### Aim of the exercise
In the data below, one line contains "The cylinders had" and a later one contains "Zarko had commented.". Print both, with every line between them, exactly and alone.

Collected data entries
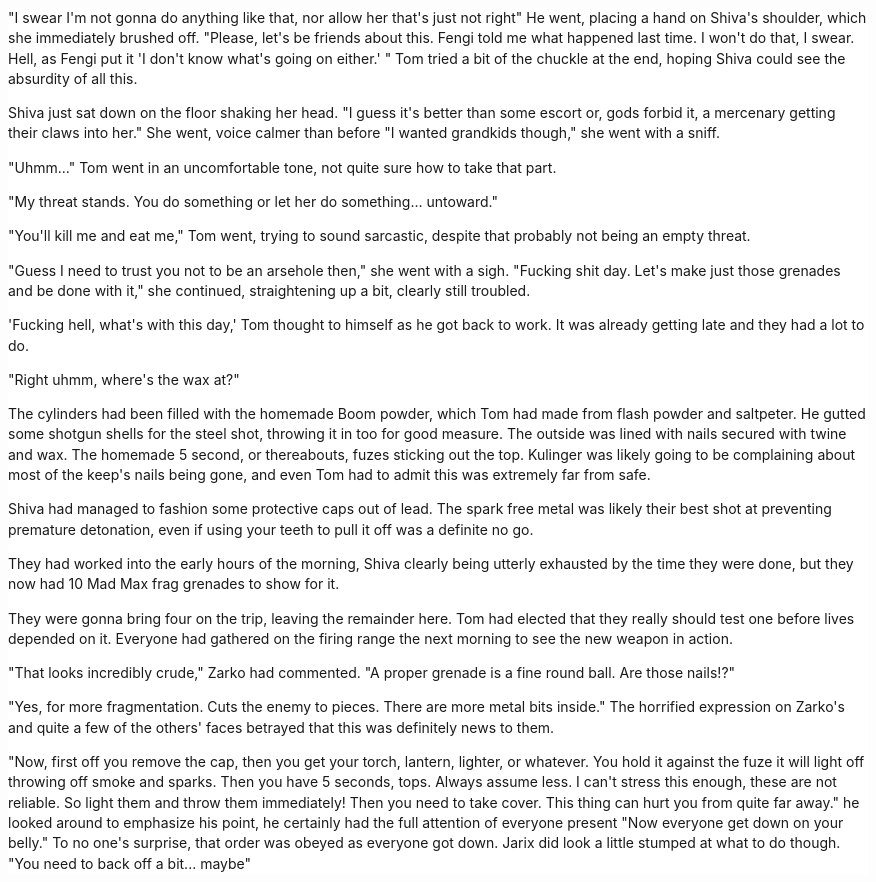 "I swear I'm not gonna do anything like that, nor allow her that's just not right" He went, placing a hand on Shiva's shoulder, which she immediately brushed off. "Please, let's be friends about this. Fengi told me what happened last time. I won't do that, I swear. Hell, as Fengi put it 'I don't know what's going on either.' " Tom tried a bit of the chuckle at the end, hoping Shiva could see the absurdity of all this.

Shiva just sat down on the floor shaking her head. "I guess it's better than some escort or, gods forbid it, a mercenary getting their claws into her." She went, voice calmer than before "I wanted grandkids though," she went with a sniff.

"Uhmm..." Tom went in an uncomfortable tone, not quite sure how to take that part.

"My threat stands. You do something or let her do something… untoward."

"You'll kill me and eat me," Tom went, trying to sound sarcastic, despite that probably not being an empty threat.

"Guess I need to trust you not to be an arsehole then," she went with a sigh. "Fucking shit day. Let's make just those grenades and be done with it," she continued, straightening up a bit, clearly still troubled.

'Fucking hell, what's with this day,' Tom thought to himself as he got back to work. It was already getting late and they had a lot to do.

"Right uhmm, where's the wax at?"

The cylinders had been filled with the homemade Boom powder, which Tom had made from flash powder and saltpeter. He gutted some shotgun shells for the steel shot, throwing it in too for good measure. The outside was lined with nails secured with twine and wax. The homemade 5 second, or thereabouts, fuzes sticking out the top. Kulinger was likely going to be complaining about most of the keep's nails being gone, and even Tom had to admit this was extremely far from safe.

Shiva had managed to fashion some protective caps out of lead. The spark free metal was likely their best shot at preventing premature detonation, even if using your teeth to pull it off was a definite no go.

They had worked into the early hours of the morning, Shiva clearly being utterly exhausted by the time they were done, but they now had 10 Mad Max frag grenades to show for it.

They were gonna bring four on the trip, leaving the remainder here. Tom had elected that they really should test one before lives depended on it. Everyone had gathered on the firing range the next morning to see the new weapon in action.

"That looks incredibly crude," Zarko had commented. "A proper grenade is a fine round ball. Are those nails!?"

"Yes, for more fragmentation. Cuts the enemy to pieces. There are more metal bits inside." The horrified expression on Zarko's and quite a few of the others' faces betrayed that this was definitely news to them.

"Now, first off you remove the cap, then you get your torch, lantern, lighter, or whatever. You hold it against the fuze it will light off throwing off smoke and sparks. Then you have 5 seconds, tops. Always assume less. I can't stress this enough, these are not reliable. So light them and throw them immediately! Then you need to take cover. This thing can hurt you from quite far away." he looked around to emphasize his point, he certainly had the full attention of everyone present "Now everyone get down on your belly." To no one's surprise, that order was obeyed as everyone got down. Jarix did look a little stumped at what to do though. "You need to back off a bit... maybe"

### Task response
The cylinders had been filled with the homemade Boom powder, which Tom had made from flash powder and saltpeter. He gutted some shotgun shells for the steel shot, throwing it in too for good measure. The outside was lined with nails secured with twine and wax. The homemade 5 second, or thereabouts, fuzes sticking out the top. Kulinger was likely going to be complaining about most of the keep's nails being gone, and even Tom had to admit this was extremely far from safe.

Shiva had managed to fashion some protective caps out of lead. The spark free metal was likely their best shot at preventing premature detonation, even if using your teeth to pull it off was a definite no go.

They had worked into the early hours of the morning, Shiva clearly being utterly exhausted by the time they were done, but they now had 10 Mad Max frag grenades to show for it.

They were gonna bring four on the trip, leaving the remainder here. Tom had elected that they really should test one before lives depended on it. Everyone had gathered on the firing range the next morning to see the new weapon in action.

"That looks incredibly crude," Zarko had commented. "A proper grenade is a fine round ball. Are those nails!?"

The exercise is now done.